第36話-1
「エルザ、マックスが来た。もうすぐ出産だから念の為しばらく城に留まってもらう事にしたよ。彼の治癒魔術は、悔しいけど僕より上だから」
わたくしの特殊能力で、どんどん魔力が上がるジェラールですが、魔法を覚える暇はありません。その為、魔法はマックスのほうが出来るそうです。マックスは、仕事以外の時間は全て魔法の研究に費やしています。マックスの魔力も桁違いですからね。
ジェラールは、マックスに城の図書館の使用許可を与えました。ですが、お姉様も同じようにマックスに図書館の使用許可を与えましたので魔法の資料が豊富な祖国によく行っているようです。だから、マックスと会うのはとても久しぶりです。
「マックス! 久しぶりね!」
「おう! すっかり王妃様だな。やっぱりその格好の方が似合うな」
「そう? あれはあれで楽しかったけど」
「なら、平民に戻るか?」
「いいえ、大変だけど今がいちばん幸せよ」
「そうか、良かった。俺はエルザの出産が終わったら隣の大陸に行く。なんか、面白い魔法があるって聞いたからな。いつ戻るか分からねぇし、会えて良かったよ」
「そうなの? 気をつけて行ってきてね」
「おう、エルザも身体大事にしろよ? しばらくは滞在するから、調子悪い所は早めに言ってくれ」
「分かったわ」
「話は終わったかな?」
「国王陛下は、気が短えなあ」
「そんな事はない。僕はずいぶん我慢したぞ」
「そうね。確かにジェラールは我慢してくれてたわ」
「……マジか。なんか色々言いたい事はあるけど、幸せそうだから良いわ」
ジェラールはマックスと会った日はとても機嫌が良いです。
「ええ、わたくしはとっても幸せよ」
そう言って笑っていると、急にお腹が痛くなってきました。
これは……もしかして陣痛ですか? 予定日はまだ1ヶ月も先なのですが……。
「エルザ、どうした?」
「お腹……痛い……かも……」
「すぐ出産を担当する医師を呼べ。俺は治癒は出来るが出産は専門外だ。産む手助けは出来ねぇ」
「分かってる! 数日前から専門医に城に滞在してもらっている。すぐ呼べ!」
それからは、痛いやら辛いやらでよく覚えておりません。3日も陣痛に苦しみ、体力が尽きかけましたがなんとか無事に子を産む事が出来ました。

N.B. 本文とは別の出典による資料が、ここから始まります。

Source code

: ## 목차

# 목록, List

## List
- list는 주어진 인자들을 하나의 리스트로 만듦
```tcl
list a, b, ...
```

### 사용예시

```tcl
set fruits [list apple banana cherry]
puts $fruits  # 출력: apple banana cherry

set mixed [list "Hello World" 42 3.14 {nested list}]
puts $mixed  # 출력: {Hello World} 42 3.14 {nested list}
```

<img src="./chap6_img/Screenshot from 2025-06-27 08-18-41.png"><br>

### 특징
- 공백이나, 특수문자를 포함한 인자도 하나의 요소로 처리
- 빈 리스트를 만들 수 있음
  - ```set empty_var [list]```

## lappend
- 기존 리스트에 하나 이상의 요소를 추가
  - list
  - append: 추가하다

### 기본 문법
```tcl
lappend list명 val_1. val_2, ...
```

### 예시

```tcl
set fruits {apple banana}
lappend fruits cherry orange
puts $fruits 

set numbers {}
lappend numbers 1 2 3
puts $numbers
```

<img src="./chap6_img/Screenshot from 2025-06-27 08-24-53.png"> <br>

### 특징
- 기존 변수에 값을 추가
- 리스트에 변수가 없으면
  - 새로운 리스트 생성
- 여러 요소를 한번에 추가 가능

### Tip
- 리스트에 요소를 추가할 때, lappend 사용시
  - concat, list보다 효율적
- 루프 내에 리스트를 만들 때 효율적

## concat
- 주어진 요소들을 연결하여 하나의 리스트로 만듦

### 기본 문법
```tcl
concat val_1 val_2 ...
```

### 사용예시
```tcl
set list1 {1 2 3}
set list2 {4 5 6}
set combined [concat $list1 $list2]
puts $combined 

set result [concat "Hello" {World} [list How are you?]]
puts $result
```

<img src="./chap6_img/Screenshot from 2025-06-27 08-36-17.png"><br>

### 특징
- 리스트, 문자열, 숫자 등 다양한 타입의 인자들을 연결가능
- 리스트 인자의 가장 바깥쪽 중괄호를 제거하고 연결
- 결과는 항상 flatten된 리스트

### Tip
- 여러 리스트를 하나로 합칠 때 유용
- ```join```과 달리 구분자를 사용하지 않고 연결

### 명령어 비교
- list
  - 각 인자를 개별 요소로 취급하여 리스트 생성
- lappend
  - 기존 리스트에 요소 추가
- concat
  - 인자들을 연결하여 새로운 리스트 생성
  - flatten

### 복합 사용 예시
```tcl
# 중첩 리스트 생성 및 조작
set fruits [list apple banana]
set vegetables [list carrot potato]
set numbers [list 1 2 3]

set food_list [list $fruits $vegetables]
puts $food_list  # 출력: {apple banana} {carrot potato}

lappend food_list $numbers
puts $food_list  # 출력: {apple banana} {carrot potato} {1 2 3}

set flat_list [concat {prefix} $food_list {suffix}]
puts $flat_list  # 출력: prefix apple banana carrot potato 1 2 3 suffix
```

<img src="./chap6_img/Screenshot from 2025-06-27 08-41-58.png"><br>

ジェラールにそっくりな意志の強そうな目をした女の子が産まれました。
産まれた時は、城のみんなが大喜びしてくれ、ジェラールは感極まって泣いておりました。
わたくしに治癒魔法をかけ、娘の健康状態を確認したマックスは旅立ちました。次に会えるのはいつでしょうか。いや、もう会えないのかも知れません。なんとなく、そう思いましたが黙ってマックスを見送りました。
ありがとうマックス、貴方に会えて本当に良かった。貴方のおかげで、楽しく平民として暮らしていけた。貴方のおかげで、元気が出た。平民として仕事をする日々は、ささやかでしたが穏やかで幸せでした。あのまま平民として暮らしていたらどんな未来があったのか、それは分かりません。考える事も、しません。わたくしは、貴族として、今は王族として生きる道を選んだのです。
誰の指示でもなく、わたくし自身の意思で。
わたくしの働きで、救われる民が居る。それは、平民として暮らす日々では得られなかった大きな幸せです。
わたくしはこれからも、ジェラールと共に生きていきます。